In the mortal realm, the gods' avatars were gone.

Where once towers of light stood, only fragments of radiant stone remained. The divine hosts had withdrawn, retreating into the higher planes where the rules of existence still held.

Azareth stood among the ruins, his immense form scorched, black fire leaking from the cracks in his armor-like skin. Around him, the surviving Demon Lords gathered, their bodies battered, their eyes grim.

One of them —Irethiel the Widow Queen spoke first. "Even the gods flee. Their thrones tremble. We could finish it now."

Azareth did not answer at once. He stared into the horizon, where the pillar of the Eighth Flame still burned faintly like a dying star. "No," he finally rumbled. "The war is not done. The Gate remains closed. Until Hal'Zirath walks again, none of us are free."

"And Velgrin?" another asked. "He acts beyond us."

Azareth's lip curled in disdain. "Let him. His ambition is a matchstick in the storm. When the Gate opens, even his flame will bow."

But though he said it with certainty, his gaze lingered. Deep within those burning eyes was unease — for even Azareth could feel the Eighth Flame's pull, whispering to the part of him that had once been divine.

Sid stumbled across the half-realm, the twilight wind tearing at his cloak. Every few steps, visions rippled before him — moments from the past, faces of the fallen, laughter and screams blending into one endless echo.

Lucien's words came back to him: If you lose yourself, who are we supposed to follow?

Yara's voice: Someone has to hold the light.

Nox's whisper: You were never meant to be free — only to choose the chain.

Sid pressed a trembling hand to his chest. His daemon core burned against Aureon's spark, the two forces twisting inside him like a storm. He could feel them trying to devour each other — and he was caught between.

"I won't be a vessel anymore," he muttered through clenched teeth. "I'll end this… even if it burns me too."

The half-realm trembled, as though his resolve reached beyond its boundaries.
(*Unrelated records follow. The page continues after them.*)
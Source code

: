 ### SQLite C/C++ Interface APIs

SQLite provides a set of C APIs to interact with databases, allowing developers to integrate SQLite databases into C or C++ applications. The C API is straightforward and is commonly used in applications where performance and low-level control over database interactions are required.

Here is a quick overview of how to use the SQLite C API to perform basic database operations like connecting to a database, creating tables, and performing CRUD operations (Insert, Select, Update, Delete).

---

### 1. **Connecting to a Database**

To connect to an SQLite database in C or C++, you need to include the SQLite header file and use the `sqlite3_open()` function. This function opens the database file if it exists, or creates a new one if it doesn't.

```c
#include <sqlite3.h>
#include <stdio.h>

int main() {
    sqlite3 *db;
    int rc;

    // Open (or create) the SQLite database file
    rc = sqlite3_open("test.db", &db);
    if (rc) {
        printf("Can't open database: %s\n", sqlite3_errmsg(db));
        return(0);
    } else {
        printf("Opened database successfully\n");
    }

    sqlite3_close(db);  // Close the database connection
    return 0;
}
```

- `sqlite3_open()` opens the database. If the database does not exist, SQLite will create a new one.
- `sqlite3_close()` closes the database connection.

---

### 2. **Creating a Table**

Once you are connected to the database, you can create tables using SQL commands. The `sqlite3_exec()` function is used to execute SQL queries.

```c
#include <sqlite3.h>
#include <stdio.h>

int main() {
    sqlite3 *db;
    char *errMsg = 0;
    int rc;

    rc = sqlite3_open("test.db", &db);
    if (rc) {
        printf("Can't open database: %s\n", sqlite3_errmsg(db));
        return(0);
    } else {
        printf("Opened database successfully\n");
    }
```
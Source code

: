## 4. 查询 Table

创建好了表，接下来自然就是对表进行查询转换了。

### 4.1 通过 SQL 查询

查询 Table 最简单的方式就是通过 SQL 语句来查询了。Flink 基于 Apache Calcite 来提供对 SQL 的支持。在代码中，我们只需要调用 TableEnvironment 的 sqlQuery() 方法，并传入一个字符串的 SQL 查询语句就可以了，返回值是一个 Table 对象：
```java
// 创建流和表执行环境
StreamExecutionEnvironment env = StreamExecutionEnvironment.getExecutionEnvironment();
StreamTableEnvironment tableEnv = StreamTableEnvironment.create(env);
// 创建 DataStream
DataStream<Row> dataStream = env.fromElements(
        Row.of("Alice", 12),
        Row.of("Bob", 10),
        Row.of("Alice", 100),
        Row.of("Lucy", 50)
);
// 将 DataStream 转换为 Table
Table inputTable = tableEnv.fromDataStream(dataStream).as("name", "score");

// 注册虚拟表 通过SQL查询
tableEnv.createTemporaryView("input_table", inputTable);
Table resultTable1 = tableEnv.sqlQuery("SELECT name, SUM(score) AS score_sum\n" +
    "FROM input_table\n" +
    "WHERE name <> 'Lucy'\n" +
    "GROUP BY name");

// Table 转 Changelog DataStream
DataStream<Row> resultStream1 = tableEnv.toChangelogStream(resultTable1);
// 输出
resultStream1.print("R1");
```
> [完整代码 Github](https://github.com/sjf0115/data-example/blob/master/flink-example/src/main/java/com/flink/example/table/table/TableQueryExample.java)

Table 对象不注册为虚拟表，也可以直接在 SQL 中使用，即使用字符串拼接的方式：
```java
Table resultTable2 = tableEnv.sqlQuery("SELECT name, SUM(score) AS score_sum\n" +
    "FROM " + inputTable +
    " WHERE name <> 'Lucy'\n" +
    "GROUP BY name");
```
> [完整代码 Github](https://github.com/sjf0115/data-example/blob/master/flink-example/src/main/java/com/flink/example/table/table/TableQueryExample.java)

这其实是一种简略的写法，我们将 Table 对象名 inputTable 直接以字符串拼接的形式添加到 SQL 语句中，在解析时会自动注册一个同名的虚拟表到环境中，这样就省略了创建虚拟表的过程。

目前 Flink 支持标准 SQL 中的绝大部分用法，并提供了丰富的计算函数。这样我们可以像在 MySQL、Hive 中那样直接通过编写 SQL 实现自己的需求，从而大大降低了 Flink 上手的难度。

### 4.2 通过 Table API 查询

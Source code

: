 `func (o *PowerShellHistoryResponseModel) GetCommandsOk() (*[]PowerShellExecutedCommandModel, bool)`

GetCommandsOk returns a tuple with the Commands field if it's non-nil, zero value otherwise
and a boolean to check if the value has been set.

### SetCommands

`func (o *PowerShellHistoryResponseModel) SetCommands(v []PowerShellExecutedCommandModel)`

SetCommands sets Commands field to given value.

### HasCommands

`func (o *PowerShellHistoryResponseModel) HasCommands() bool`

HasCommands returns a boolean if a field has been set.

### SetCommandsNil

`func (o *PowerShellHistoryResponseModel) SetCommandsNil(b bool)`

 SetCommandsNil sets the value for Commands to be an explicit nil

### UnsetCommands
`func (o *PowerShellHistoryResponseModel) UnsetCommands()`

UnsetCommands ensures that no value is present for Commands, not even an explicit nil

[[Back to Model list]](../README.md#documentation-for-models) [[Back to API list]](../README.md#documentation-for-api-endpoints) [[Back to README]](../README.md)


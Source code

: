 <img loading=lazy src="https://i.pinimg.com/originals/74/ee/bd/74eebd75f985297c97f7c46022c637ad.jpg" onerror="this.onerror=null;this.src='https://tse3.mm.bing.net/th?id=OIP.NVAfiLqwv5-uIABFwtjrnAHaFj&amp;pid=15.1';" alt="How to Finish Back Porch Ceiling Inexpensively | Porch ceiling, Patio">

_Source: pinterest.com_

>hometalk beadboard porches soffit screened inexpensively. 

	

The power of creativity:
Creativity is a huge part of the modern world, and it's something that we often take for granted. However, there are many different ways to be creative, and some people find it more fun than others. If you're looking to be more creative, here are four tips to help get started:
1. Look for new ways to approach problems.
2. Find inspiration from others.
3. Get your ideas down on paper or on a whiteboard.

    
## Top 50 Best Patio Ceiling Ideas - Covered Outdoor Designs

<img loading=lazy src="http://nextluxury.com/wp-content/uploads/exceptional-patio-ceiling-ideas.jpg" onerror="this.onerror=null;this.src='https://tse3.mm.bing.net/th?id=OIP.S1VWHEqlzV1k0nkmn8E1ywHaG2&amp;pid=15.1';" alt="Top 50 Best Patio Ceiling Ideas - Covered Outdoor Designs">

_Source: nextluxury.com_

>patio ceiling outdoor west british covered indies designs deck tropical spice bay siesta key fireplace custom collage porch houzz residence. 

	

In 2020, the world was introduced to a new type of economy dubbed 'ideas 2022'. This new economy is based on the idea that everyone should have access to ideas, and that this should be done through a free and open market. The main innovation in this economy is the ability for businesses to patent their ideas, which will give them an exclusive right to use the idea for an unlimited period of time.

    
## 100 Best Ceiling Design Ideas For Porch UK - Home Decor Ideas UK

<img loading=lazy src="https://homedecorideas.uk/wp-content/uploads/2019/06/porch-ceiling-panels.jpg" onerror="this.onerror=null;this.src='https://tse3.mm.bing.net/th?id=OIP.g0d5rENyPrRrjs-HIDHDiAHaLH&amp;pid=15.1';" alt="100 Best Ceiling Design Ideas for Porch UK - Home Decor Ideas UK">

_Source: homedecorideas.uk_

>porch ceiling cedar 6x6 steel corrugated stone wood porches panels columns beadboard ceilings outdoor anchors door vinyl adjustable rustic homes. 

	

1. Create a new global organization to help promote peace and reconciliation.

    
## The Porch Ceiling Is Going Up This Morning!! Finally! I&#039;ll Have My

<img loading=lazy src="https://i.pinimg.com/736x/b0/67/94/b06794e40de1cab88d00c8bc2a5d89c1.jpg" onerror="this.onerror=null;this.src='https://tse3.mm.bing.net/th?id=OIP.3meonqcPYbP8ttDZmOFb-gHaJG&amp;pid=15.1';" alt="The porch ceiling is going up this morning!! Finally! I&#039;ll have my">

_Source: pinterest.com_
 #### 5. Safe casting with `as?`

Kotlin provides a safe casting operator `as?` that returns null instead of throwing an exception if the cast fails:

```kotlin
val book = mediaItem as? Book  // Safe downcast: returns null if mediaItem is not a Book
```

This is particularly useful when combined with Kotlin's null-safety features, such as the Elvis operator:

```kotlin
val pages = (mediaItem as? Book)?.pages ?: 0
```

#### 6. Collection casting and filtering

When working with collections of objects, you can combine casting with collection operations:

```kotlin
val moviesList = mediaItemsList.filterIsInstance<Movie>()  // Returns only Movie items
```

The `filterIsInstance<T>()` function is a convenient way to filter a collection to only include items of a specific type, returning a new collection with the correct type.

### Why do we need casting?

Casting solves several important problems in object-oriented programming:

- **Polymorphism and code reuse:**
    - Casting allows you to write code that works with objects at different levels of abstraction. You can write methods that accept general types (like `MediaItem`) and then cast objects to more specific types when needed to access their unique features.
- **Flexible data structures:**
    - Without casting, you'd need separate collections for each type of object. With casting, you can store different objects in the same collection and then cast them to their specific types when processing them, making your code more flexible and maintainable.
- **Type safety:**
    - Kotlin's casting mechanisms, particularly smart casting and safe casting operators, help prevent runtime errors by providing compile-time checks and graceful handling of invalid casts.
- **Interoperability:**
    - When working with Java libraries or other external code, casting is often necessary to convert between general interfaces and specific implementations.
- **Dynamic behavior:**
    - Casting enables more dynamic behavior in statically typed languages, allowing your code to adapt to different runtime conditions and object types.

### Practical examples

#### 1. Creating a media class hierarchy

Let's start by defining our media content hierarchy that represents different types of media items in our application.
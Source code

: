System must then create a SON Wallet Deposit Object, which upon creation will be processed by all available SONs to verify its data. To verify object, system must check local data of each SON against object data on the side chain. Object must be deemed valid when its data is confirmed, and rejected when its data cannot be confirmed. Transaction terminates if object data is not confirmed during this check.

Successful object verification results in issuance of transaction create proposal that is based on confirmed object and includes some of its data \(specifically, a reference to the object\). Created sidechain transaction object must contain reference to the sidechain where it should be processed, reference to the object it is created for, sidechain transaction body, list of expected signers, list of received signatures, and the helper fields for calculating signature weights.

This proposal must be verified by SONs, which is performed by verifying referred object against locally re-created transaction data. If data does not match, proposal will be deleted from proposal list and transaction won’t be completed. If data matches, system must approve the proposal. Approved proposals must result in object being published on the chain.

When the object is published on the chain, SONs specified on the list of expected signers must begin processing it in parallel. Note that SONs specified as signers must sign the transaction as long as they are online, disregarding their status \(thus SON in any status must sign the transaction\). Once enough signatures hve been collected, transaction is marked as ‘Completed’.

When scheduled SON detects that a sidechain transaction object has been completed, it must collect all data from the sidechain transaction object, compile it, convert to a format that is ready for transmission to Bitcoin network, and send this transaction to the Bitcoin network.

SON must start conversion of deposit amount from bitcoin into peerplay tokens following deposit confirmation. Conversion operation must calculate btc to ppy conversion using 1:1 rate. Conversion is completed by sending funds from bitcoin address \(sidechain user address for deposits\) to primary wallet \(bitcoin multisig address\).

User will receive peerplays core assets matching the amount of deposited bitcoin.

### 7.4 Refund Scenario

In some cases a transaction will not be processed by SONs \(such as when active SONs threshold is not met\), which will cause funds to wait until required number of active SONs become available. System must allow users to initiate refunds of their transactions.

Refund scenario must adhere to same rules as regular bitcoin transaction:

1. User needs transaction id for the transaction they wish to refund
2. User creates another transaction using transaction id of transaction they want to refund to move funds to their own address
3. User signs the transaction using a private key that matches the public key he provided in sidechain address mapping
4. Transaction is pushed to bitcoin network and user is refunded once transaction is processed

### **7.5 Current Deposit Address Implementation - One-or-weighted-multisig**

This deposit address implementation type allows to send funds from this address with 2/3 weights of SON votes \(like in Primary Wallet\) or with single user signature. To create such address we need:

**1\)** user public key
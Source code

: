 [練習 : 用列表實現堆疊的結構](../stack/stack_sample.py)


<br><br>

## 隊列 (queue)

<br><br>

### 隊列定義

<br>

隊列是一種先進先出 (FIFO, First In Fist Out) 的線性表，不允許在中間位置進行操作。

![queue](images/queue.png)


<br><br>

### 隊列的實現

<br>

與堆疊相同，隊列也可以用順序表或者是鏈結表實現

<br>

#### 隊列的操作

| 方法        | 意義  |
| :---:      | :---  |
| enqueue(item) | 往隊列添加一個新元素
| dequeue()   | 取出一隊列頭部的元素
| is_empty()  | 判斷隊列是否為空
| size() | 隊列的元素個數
For a heartbeat, both Aureon and Ravh'Zereth fell silent — listening.

Then the horizon shimmered, and in the far distance, the faintest glow of dawn touched the fractured world. Not real dawn, not yet — but something like hope trying to remember what light felt like.

Back on the battlefield, Yara leaned on her glaive, watching the strange twilight sky. Her voice was soft, almost prayerful.

"Sid… if you're still out there… come back. We're not done fighting yet."